Records to process:

++++++

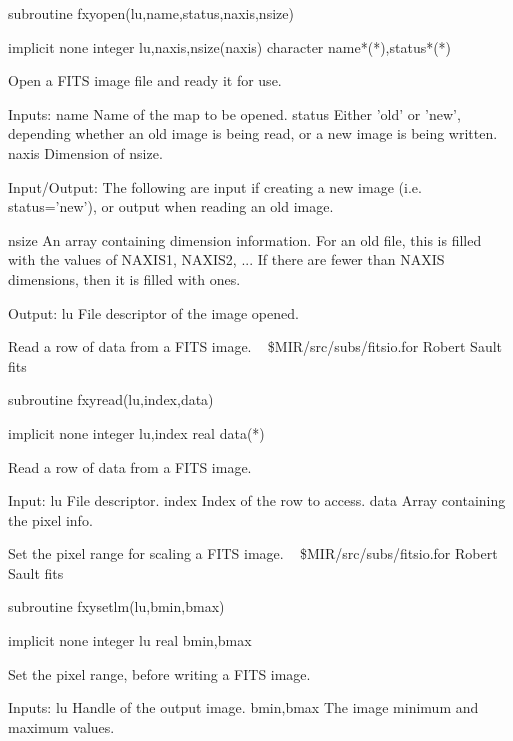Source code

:\par{\tenpoint
{\eightpoint\begintt
        subroutine fxyopen(lu,name,status,naxis,nsize)

        implicit none
        integer lu,naxis,nsize(naxis)
        character name*(*),status*(*)

  Open a FITS image file and ready it for use.

  Inputs:
    name       Name of the map to be opened.
    status     Either 'old' or 'new', depending whether an old image
               is being read, or a new image is being written.
    naxis      Dimension of nsize.

  Input/Output:
    The following are input if creating a new image (i.e. status='new'),
    or output when reading an old image.

    nsize      An array containing dimension information. For an old
               file, this is filled with the values of NAXIS1, NAXIS2, ...
               If there are fewer than NAXIS dimensions, then it is 
               filled with ones.

  Output:
    lu         File descriptor of the image opened.
\endtt}
\par}
%
\noindent Read a row of data from a FITS image.
\newline \ 
\newline {} \$MIR/src/subs/fitsio.for
\newline {} Robert Sault
\newline {} fits
\par{\tenpoint
{\eightpoint\begintt
        subroutine fxyread(lu,index,data)

        implicit none
        integer lu,index
        real data(*)

  Read a row of data from a FITS image.

  Input:
    lu         File descriptor.
    index      Index of the row to access.
    data       Array containing the pixel info.
\endtt}
\par}
%
\noindent Set the pixel range for scaling a FITS image.
\newline \ 
\newline {} \$MIR/src/subs/fitsio.for
\newline {} Robert Sault
\newline \abox{Keywords:} fits
\par{\tenpoint
{\eightpoint\begintt
        subroutine fxysetlm(lu,bmin,bmax)

        implicit none
        integer lu
        real bmin,bmax

  Set the pixel range, before writing a FITS image.

  Inputs:
    lu         Handle of the output image.
    bmin,bmax  The image minimum and maximum values.
\endtt}
\par}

++++++

Your goal:
Reproduce every record word for word. The copy must contain no pictures.

Output of the exercise:
Source code

:\par{\tenpoint
{\eightpoint\begintt
        subroutine fxyopen(lu,name,status,naxis,nsize)

        implicit none
        integer lu,naxis,nsize(naxis)
        character name*(*),status*(*)

  Open a FITS image file and ready it for use.

  Inputs:
    name       Name of the map to be opened.
    status     Either 'old' or 'new', depending whether an old image
               is being read, or a new image is being written.
    naxis      Dimension of nsize.

  Input/Output:
    The following are input if creating a new image (i.e. status='new'),
    or output when reading an old image.

    nsize      An array containing dimension information. For an old
               file, this is filled with the values of NAXIS1, NAXIS2, ...
               If there are fewer than NAXIS dimensions, then it is 
               filled with ones.

  Output:
    lu         File descriptor of the image opened.
\endtt}
\par}
%
\noindent Read a row of data from a FITS image.
\newline \ 
\newline {} \$MIR/src/subs/fitsio.for
\newline {} Robert Sault
\newline {} fits
\par{\tenpoint
{\eightpoint\begintt
        subroutine fxyread(lu,index,data)

        implicit none
        integer lu,index
        real data(*)

  Read a row of data from a FITS image.

  Input:
    lu         File descriptor.
    index      Index of the row to access.
    data       Array containing the pixel info.
\endtt}
\par}
%
\noindent Set the pixel range for scaling a FITS image.
\newline \ 
\newline {} \$MIR/src/subs/fitsio.for
\newline {} Robert Sault
\newline \abox{Keywords:} fits
\par{\tenpoint
{\eightpoint\begintt
        subroutine fxysetlm(lu,bmin,bmax)

        implicit none
        integer lu
        real bmin,bmax

  Set the pixel range, before writing a FITS image.

  Inputs:
    lu         Handle of the output image.
    bmin,bmax  The image minimum and maximum values.
\endtt}
\par}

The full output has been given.